Gregory Doran’s new production, on the main stage at the Royal Shakespeare Theatre in Stratford-upon-Avon (and transferring to the West End), underlines both those claims.

This is a story of the Great Ameri­can Dream, in a land of opportunities where everything is possible but, increasingly, expectations outstrip reality.

Willy has worked every day of his life to bring home the money and create an inheritance for his sons. In his youth he might have had the chance to emulate his elder brother and get rich out west, but he chose selling. Now his old contacts are gone and his essential confidence is ebbing away.

One spring day, as his eldest son Biff has returned from a labouring job on a Texas farm and his youngest is sleeping off another heavy night, the illusion disappears.
This astonishing play is told both in the present and in flashback, taking Willy from his little house surrounded by high-rise blocks into the swirl of the subway, the unforgiving office and back to glory days and days of hope.

There are moments of the play that make the audience laugh, recognition relaxing the tension. You work your whole life to pay off your mortgage and on the day you own your house, there’s no-one to live in it. The fledglings have flown … laughter.

Family phrases are repeated until you really KNOW these Lomans, and start to wonder if you are liked, or well liked.

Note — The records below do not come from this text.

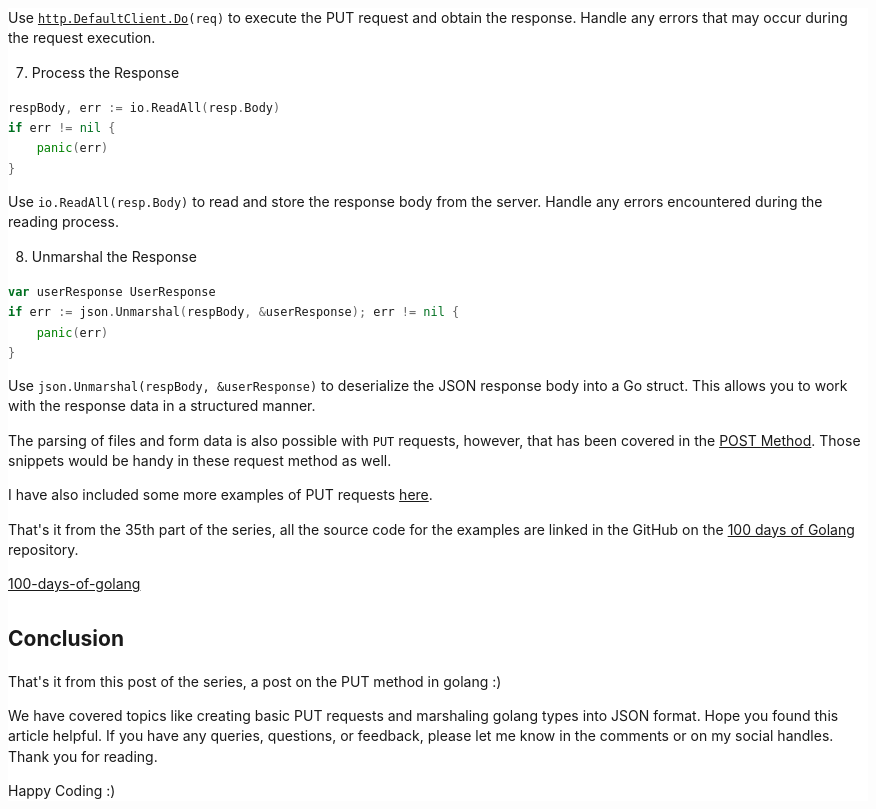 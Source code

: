 Use [`http.DefaultClient.Do`](http://http.DefaultClient.Do)`(req)` to execute the PUT request and obtain the response. Handle any errors that may occur during the request execution.

7. Process the Response
    

```go
respBody, err := io.ReadAll(resp.Body)
if err != nil {
    panic(err)
}
```

Use `io.ReadAll(resp.Body)` to read and store the response body from the server. Handle any errors encountered during the reading process.

8. Unmarshal the Response
    

```go
var userResponse UserResponse
if err := json.Unmarshal(respBody, &userResponse); err != nil {
    panic(err)
}
```

Use `json.Unmarshal(respBody, &userResponse)` to deserialize the JSON response body into a Go struct. This allows you to work with the response data in a structured manner.

The parsing of files and form data is also possible with `PUT` requests, however, that has been covered in the [POST Method](https://meetgor.com/golang-web-post-method). Those snippets would be handy in these request method as well.

I have also included some more examples of PUT requests [here](https://github.com/Mr-Destructive/100-days-of-golang/blob/main/web/methods/put/).

That's it from the 35th part of the series, all the source code for the examples are linked in the GitHub on the [100 days of Golang](https://github.com/Mr-Destructive/100-days-of-golang/tree/main/web/methods/put/) repository.

[100-days-of-golang](https://github.com/Mr-Destructive/100-days-of-golang)

## Conclusion

That's it from this post of the series, a post on the PUT method in golang :)

We have covered topics like creating basic PUT requests and marshaling golang types into JSON format. Hope you found this article helpful. If you have any queries, questions, or feedback, please let me know in the comments or on my social handles. Thank you for reading.

Happy Coding :)
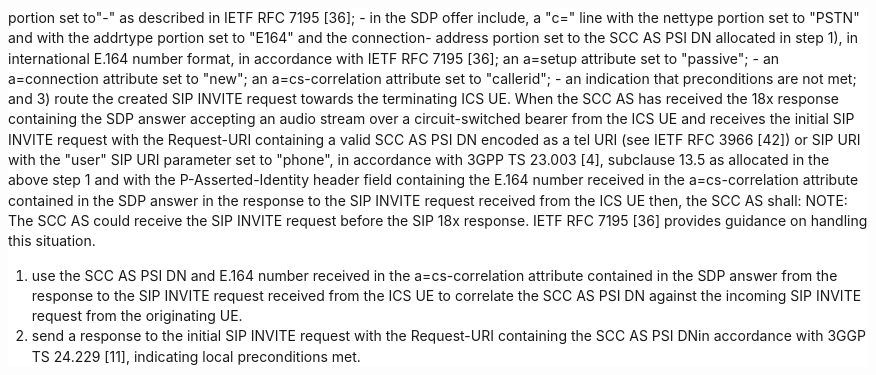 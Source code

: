 portion set to\"-\" as described in IETF RFC 7195 [36];
\- in the SDP offer include, a \"c=\" line with the nettype portion set to
\"PSTN\" and with the addrtype portion set to \"E164\" and the connection-
address portion set to the SCC AS PSI DN allocated in step 1), in
international E.164 number format, in accordance with IETF RFC 7195 [36];
an a=setup attribute set to \"passive\";
\- an a=connection attribute set to \"new\";
an a=cs-correlation attribute set to \"callerid\";
\- an indication that preconditions are not met; and
3) route the created SIP INVITE request towards the terminating ICS UE.
When the SCC AS has received the 18x response containing the SDP answer
accepting an audio stream over a circuit-switched bearer from the ICS UE and
receives the initial SIP INVITE request with the Request-URI containing a
valid SCC AS PSI DN encoded as a tel URI (see IETF RFC 3966 [42]) or SIP URI
with the \"user\" SIP URI parameter set to \"phone\", in accordance with 3GPP
TS 23.003 [4], subclause 13.5 as allocated in the above step 1 and with the
P-Asserted-Identity header field containing the E.164 number received in the
a=cs-correlation attribute contained in the SDP answer in the response to the
SIP INVITE request received from the ICS UE then, the SCC AS shall:
NOTE: The SCC AS could receive the SIP INVITE request before the SIP 18x
response. IETF RFC 7195 [36] provides guidance on handling this situation.
1) use the SCC AS PSI DN and E.164 number received in the a=cs-correlation
attribute contained in the SDP answer from the response to the SIP INVITE
request received from the ICS UE to correlate the SCC AS PSI DN against the
incoming SIP INVITE request from the originating UE.
2) send a response to the initial SIP INVITE request with the Request-URI
containing the SCC AS PSI DNin accordance with 3GGP TS 24.229 [11], indicating
local preconditions met.
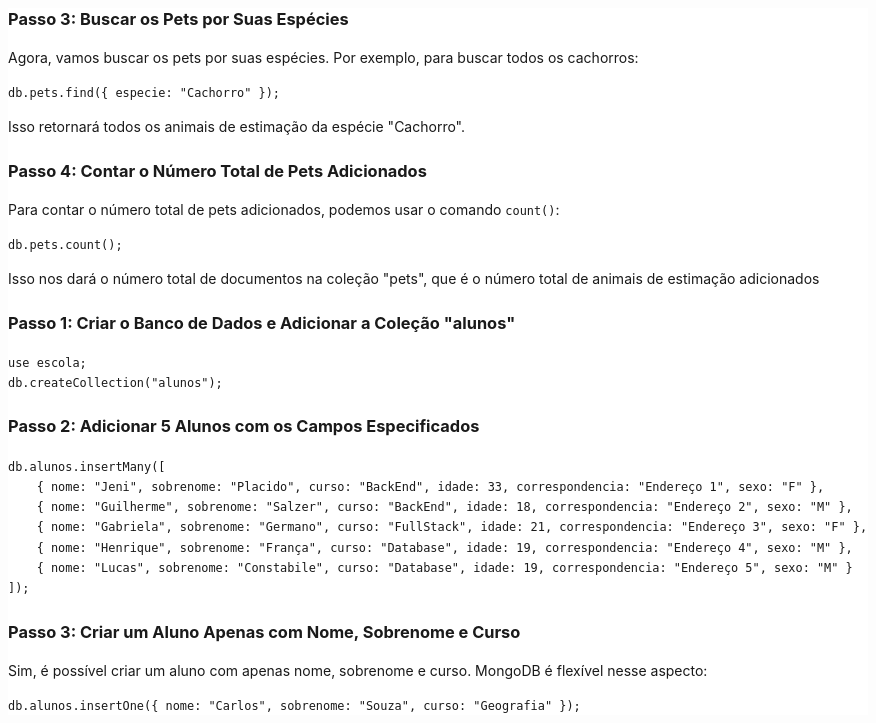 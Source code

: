 ### Passo 3: Buscar os Pets por Suas Espécies

Agora, vamos buscar os pets por suas espécies. Por exemplo, para buscar todos os cachorros:

```
db.pets.find({ especie: "Cachorro" });
```

Isso retornará todos os animais de estimação da espécie "Cachorro".

### Passo 4: Contar o Número Total de Pets Adicionados

Para contar o número total de pets adicionados, podemos usar o comando `count()`:

```
db.pets.count();
```

Isso nos dará o número total de documentos na coleção "pets", que é o número total de animais de estimação adicionados



### Passo 1: Criar o Banco de Dados e Adicionar a Coleção "alunos"

```
use escola;
db.createCollection("alunos");
```

### Passo 2: Adicionar 5 Alunos com os Campos Especificados

```
db.alunos.insertMany([
    { nome: "Jeni", sobrenome: "Placido", curso: "BackEnd", idade: 33, correspondencia: "Endereço 1", sexo: "F" },
    { nome: "Guilherme", sobrenome: "Salzer", curso: "BackEnd", idade: 18, correspondencia: "Endereço 2", sexo: "M" },
    { nome: "Gabriela", sobrenome: "Germano", curso: "FullStack", idade: 21, correspondencia: "Endereço 3", sexo: "F" },
    { nome: "Henrique", sobrenome: "França", curso: "Database", idade: 19, correspondencia: "Endereço 4", sexo: "M" },
    { nome: "Lucas", sobrenome: "Constabile", curso: "Database", idade: 19, correspondencia: "Endereço 5", sexo: "M" }
]);
```

### Passo 3: Criar um Aluno Apenas com Nome, Sobrenome e Curso

Sim, é possível criar um aluno com apenas nome, sobrenome e curso. MongoDB é flexível nesse aspecto:

```
db.alunos.insertOne({ nome: "Carlos", sobrenome: "Souza", curso: "Geografia" });
```
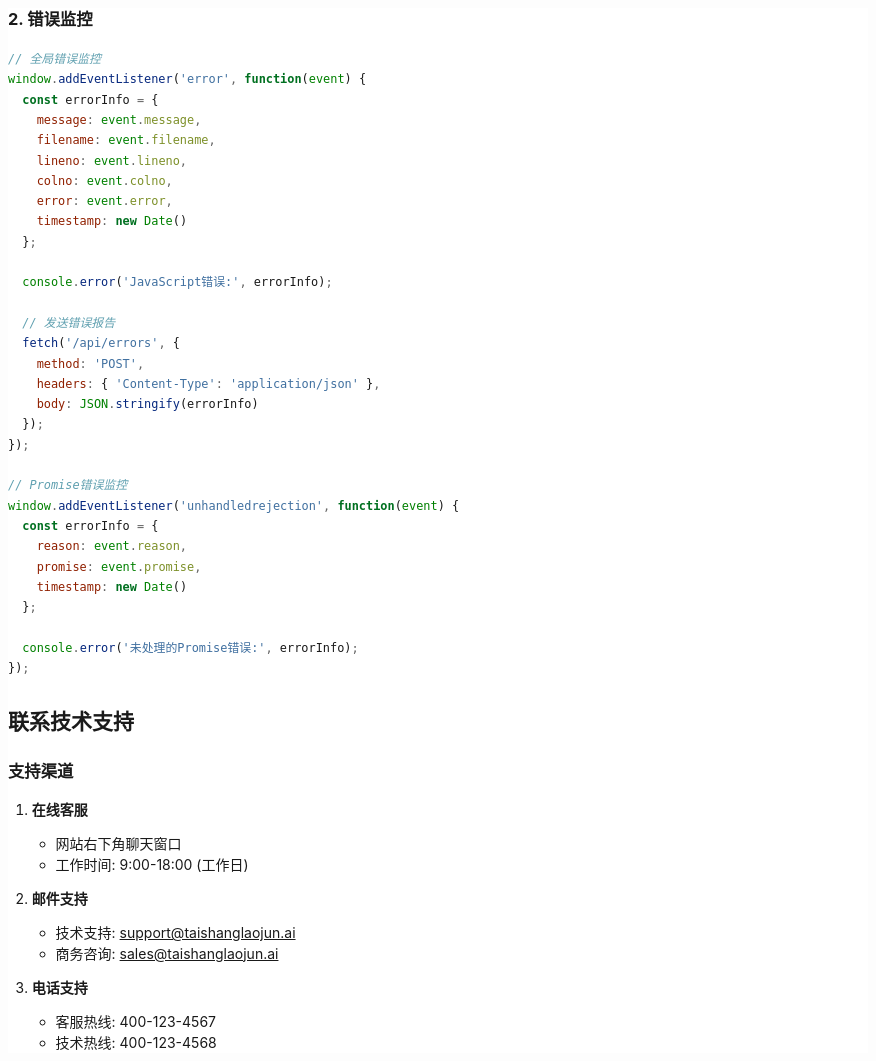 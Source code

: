 ### 2. 错误监控

```javascript
// 全局错误监控
window.addEventListener('error', function(event) {
  const errorInfo = {
    message: event.message,
    filename: event.filename,
    lineno: event.lineno,
    colno: event.colno,
    error: event.error,
    timestamp: new Date()
  };
  
  console.error('JavaScript错误:', errorInfo);
  
  // 发送错误报告
  fetch('/api/errors', {
    method: 'POST',
    headers: { 'Content-Type': 'application/json' },
    body: JSON.stringify(errorInfo)
  });
});

// Promise错误监控
window.addEventListener('unhandledrejection', function(event) {
  const errorInfo = {
    reason: event.reason,
    promise: event.promise,
    timestamp: new Date()
  };
  
  console.error('未处理的Promise错误:', errorInfo);
});
```

## 联系技术支持

### 支持渠道

1. **在线客服**
   - 网站右下角聊天窗口
   - 工作时间: 9:00-18:00 (工作日)

2. **邮件支持**
   - 技术支持: support@taishanglaojun.ai
   - 商务咨询: sales@taishanglaojun.ai

3. **电话支持**
   - 客服热线: 400-123-4567
   - 技术热线: 400-123-4568
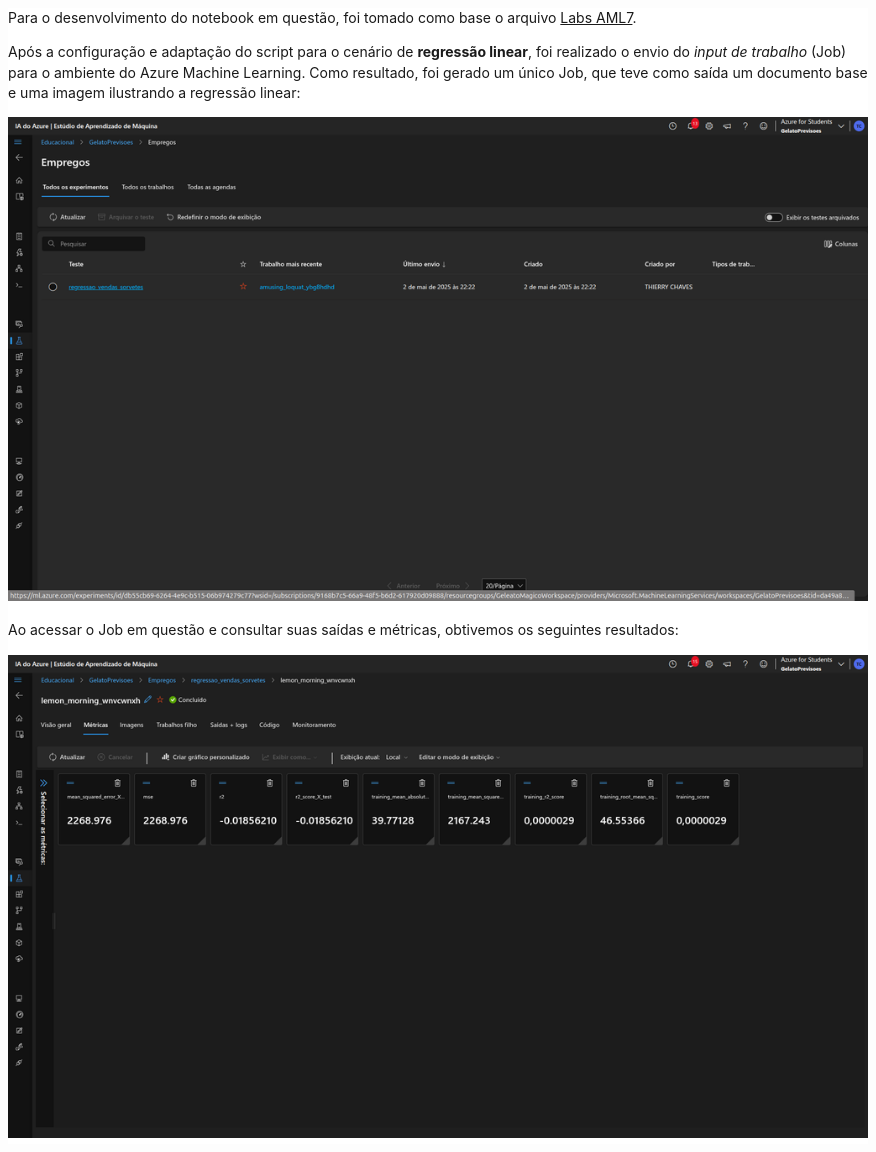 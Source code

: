 Para o desenvolvimento do notebook em questão, foi tomado como base o arquivo [Labs AML7](https://github.com/MicrosoftLearning/mslearn-azure-ml/blob/main/Labs/07/Track%20model%20training%20with%20MLflow.ipynb).

Após a configuração e adaptação do script para o cenário de **regressão linear**, foi realizado o envio do *input de trabalho* (Job) para o ambiente do Azure Machine Learning. Como resultado, foi gerado um único Job, que teve como saída um documento base e uma imagem ilustrando a regressão linear:

![Jobs Pipeline](imgs/jobs_runing.png)

Ao acessar o Job em questão e consultar suas saídas e métricas, obtivemos os seguintes resultados:

![Jobs Pipeline](imgs/job_scores.png)
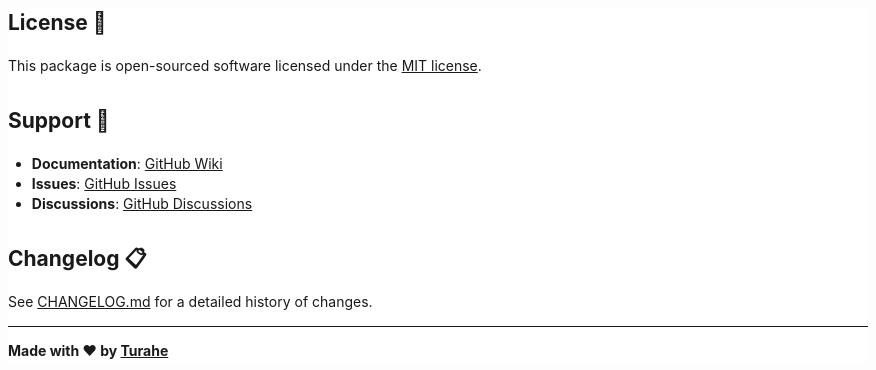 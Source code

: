## License 📄

This package is open-sourced software licensed under the [MIT license](https://opensource.org/licenses/MIT).

## Support 💬

- **Documentation**: [GitHub Wiki](https://github.com/turahe/laravel-otp/wiki)
- **Issues**: [GitHub Issues](https://github.com/turahe/laravel-otp/issues)
- **Discussions**: [GitHub Discussions](https://github.com/turahe/laravel-otp/discussions)

## Changelog 📋

See [CHANGELOG.md](CHANGELOG.md) for a detailed history of changes.

---

**Made with ❤️ by [Turahe](https://github.com/turahe)**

Antony Sher, most recently seen as a rambunctious Falstaff, here inhabits Willy Loman in a mesmerisingly physical performance that swings perilously from bragadoccio to despair.

His loyal and loving wife Linda has been supporting Willy and his sons for decades, bolstering her men with a quiet determination that has had to ignore the harsh facts of their lives. Harriet Walter is constant and contained, a dependable rock at the same time as a willow whose leaves change direction and colour to reflect her husband’s mercurial needs.salesman2

Any successful production of Death of a Salesman must have two young men who can play ages 20 years apart, filled with testosterone hope and dull depression – these are the sons of Willy Loman, with all that entails.

Alex Hassell is the outdoor realist Biff and  Sam Marks the fantasist womaniser Happy, with the elegant Guy Paul as the ghostly Uncle Ben, whose own repeated brag of riches is a constant needle in Willy’s fragile self esteem.

There are a few tickets remaining for the Stratford run, and the play is transferring to the Noel Coward Theatre in London from 9th May.  It will be one of those productions that people talk about for years, so don’t be one of those to regret not seeing it.